These last simple words, following unexpectedly from that little academic recitation, struck home with such force that I could not speak. I knew he was right. I knew that, at this moment in my confusion, it was this that I needed to hear more than anything else. I could have gone to Rebbe Menachem Mendel Schneerson, the revered Orthodox spiritual leader, or I could have gone to the pope, or even, dare I say it, to the Almighty himself, but none of their words would have mattered to me so much then as these words spoken along Saranac Avenue in Buffalo. This was Arthur speaking to my heart.

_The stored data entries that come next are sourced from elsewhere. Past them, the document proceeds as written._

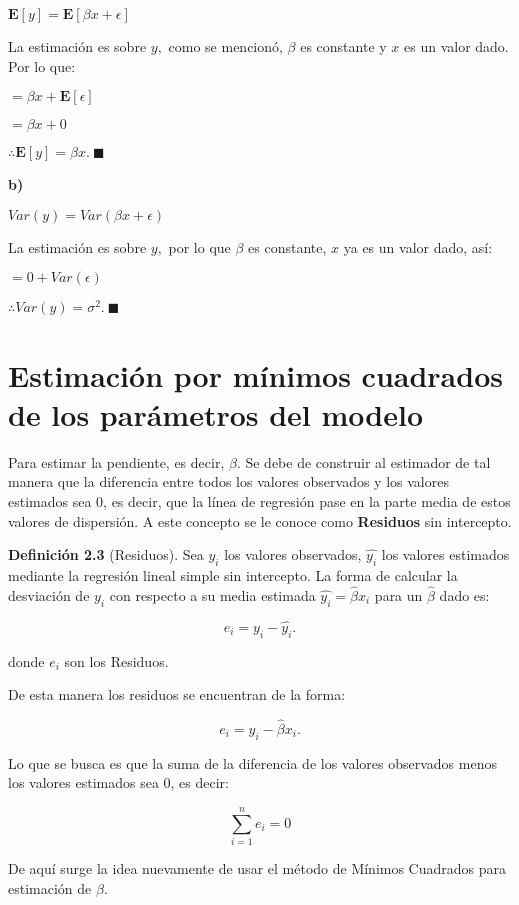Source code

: \documentclass[a4paper,oneside,openany]{book}
\begin{document}
\(\mathbf{E}[y]=\mathbf{E}[\beta x + \epsilon]\)

La estimación es sobre \(y,\) como se mencionó, \(\beta\) es constante y
\(x\) es un valor dado. Por lo que:

\(=\beta x + \mathbf{E}[\epsilon]\)

\(=\beta x + 0\)

\(\therefore \mathbf{E}[y]= \beta x. \ \blacksquare\)

\textbf{b)}

\(Var(y)=Var(\beta x + \epsilon)\)

La estimación es sobre \(y,\) por lo que \(\beta\) es constante, \(x\)
ya es un valor dado, así:

\(=0+Var(\epsilon)\)

\(\therefore Var(y)=\sigma^2.\ \blacksquare\)

\section{Estimación por mínimos cuadrados de los parámetros del
modelo}\label{estimaciuxf3n-por-muxednimos-cuadrados-de-los-paruxe1metros-del-modelo-1}

Para estimar la pendiente, es decir, \(\beta.\) Se debe de construir al
estimador de tal manera que la diferencia entre todos los valores
observados y los valores estimados sea 0, es decir, que la línea de
regresión pase en la parte media de estos valores de dispersión. A este
concepto se le conoce como \textbf{Residuos} sin intercepto.

\textbf{Definición 2.3} (Residuos). Sea \(y_{i}\) los valores
observados, \(\hat{y_{i}}\) los valores estimados mediante la regresión
lineal simple sin intercepto. La forma de calcular la desviación de
\(y_{i}\) con respecto a su media estimada
\(\hat{y_{i}}=\hat{\beta}x_{i}\) para un \(\hat{\beta}\) dado es:

\[e_{i}= y_{i}-\hat{y_{i}}.\]

donde \(e_{i}\) son los Residuos.

De esta manera los residuos se encuentran de la forma:

\[e_{i}=y_{i}-\hat{\beta}x_{i}.\]

Lo que se busca es que la suma de la diferencia de los valores
observados menos los valores estimados sea 0, es decir:

\[\sum_{i=1}^{n}e_{i}=0\]

De aquí surge la idea nuevamente de usar el método de Mínimos Cuadrados
para estimación de \(\beta.\)
\end{document}
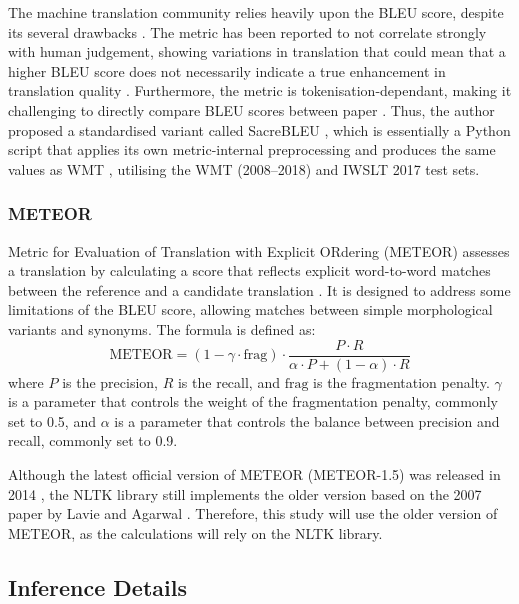 \documentclass[a4paper, 11pt]{article}
\begin{document}
The machine translation community relies heavily upon the BLEU score, despite its several drawbacks \cite{lommel-2016-blues}. The metric has been reported to not correlate strongly with human judgement, showing variations in translation that could mean that a higher BLEU score does not necessarily indicate a true enhancement in translation quality \cite{callison-burch-2006-reevaluating-bleu}. Furthermore, the metric is tokenisation-dependant, making it challenging to directly compare BLEU scores between paper \cite{post-2018-sacrebleu}. Thus, the author proposed a standardised variant called SacreBLEU \cite{post-2018-sacrebleu}, which is essentially a Python script that applies its own metric-internal preprocessing and produces the same values as WMT \cite{barrault-2020-wmt}, utilising the WMT (2008–2018) and IWSLT 2017 \cite{cettolo-etal-2017-iwslt} test sets.

\subsubsection{METEOR}

Metric for Evaluation of Translation with Explicit ORdering (METEOR) \cite{lavie-2007-meteor} assesses a translation by calculating a score that reflects explicit word-to-word matches between the reference and a candidate translation \cite{agarwal-2008-meteor-mbleu-mter}. It is designed to address some limitations of the BLEU score, allowing matches between simple morphological variants and synonyms. The formula is defined as:
\begin{equation}
    \text{METEOR} = (1 - \gamma \cdot \text{frag}) \cdot \frac{P \cdot R}{\alpha \cdot P + (1 - \alpha) \cdot R}
\end{equation}
where \(P\) is the precision, \(R\) is the recall, and \(\text{frag}\) is the fragmentation penalty. \(\gamma\) is a parameter that controls the weight of the fragmentation penalty, commonly set to 0.5, and \(\alpha\) is a parameter that controls the balance between precision and recall, commonly set to 0.9.

Although the latest official version of METEOR (METEOR-1.5) was released in 2014 \cite{denkowski-lavie-2014-meteor-universal}, the NLTK library \cite{bird-2009-natural} still implements the older version based on the 2007 paper by Lavie and Agarwal \cite{lavie-2007-meteor}. Therefore, this study will use the older version of METEOR, as the calculations will rely on the NLTK library.

\subsection{Inference Details}
\end{document}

So it was that, during that visit to Buffalo, Arthur tore the cover off the subterranean thoughts about returning to Columbia that were struggling to reach the light in my mind. The idea of my returning was, in Buffalo terms, terribly foolish. Arthur, artist and poet, could afford the luxury of crazy ideas. As for me, I did not know what I was any longer. Blind, I had the luxury of…nothing. I could hunker down in Buffalo and be safe. But safe from what? And for what? Arthur seemed to think that the sky was my limit.
We did not speak for many minutes as we continued side by side along the avenue, me stumbling occasionally on cracks in the sidewalk (a hallmark of Buffalo winters and springs). Then, we came to a large open area without tree cover. I recall the sun warming my body.
Since freshman year, Arthur had been my teacher. Now, once again, he was bringing light into my life. How could I not believe him this time? I moved so that I faced him directly and put my hands around his upper arms. “Arthur,” I said hesitantly, “I get it.” Three positive yet noncommittal words. But this is what was in my head: Now I have to go back to school.
For a long time afterward, I wanted to think it was Arthur who made my return possible, and in a sense that is true—but the door swings both ways. I was going back because of him, yes, but also for him; the meaning of that took me years to fully grasp. In taking, the receiver offers an opportunity for the giver to give. The giver is a receiver, and the receiver a giver. I owe my life to that balance.
We said a lot more on that walk down Saranac Avenue. Though it was quiet out, it was noisy inside my head. I started to think about everything I would have to do to return to Columbia. One thing I knew for certain: my decision would outrage just about everyone. I liked that—not outraging my family but shocking the people back at school.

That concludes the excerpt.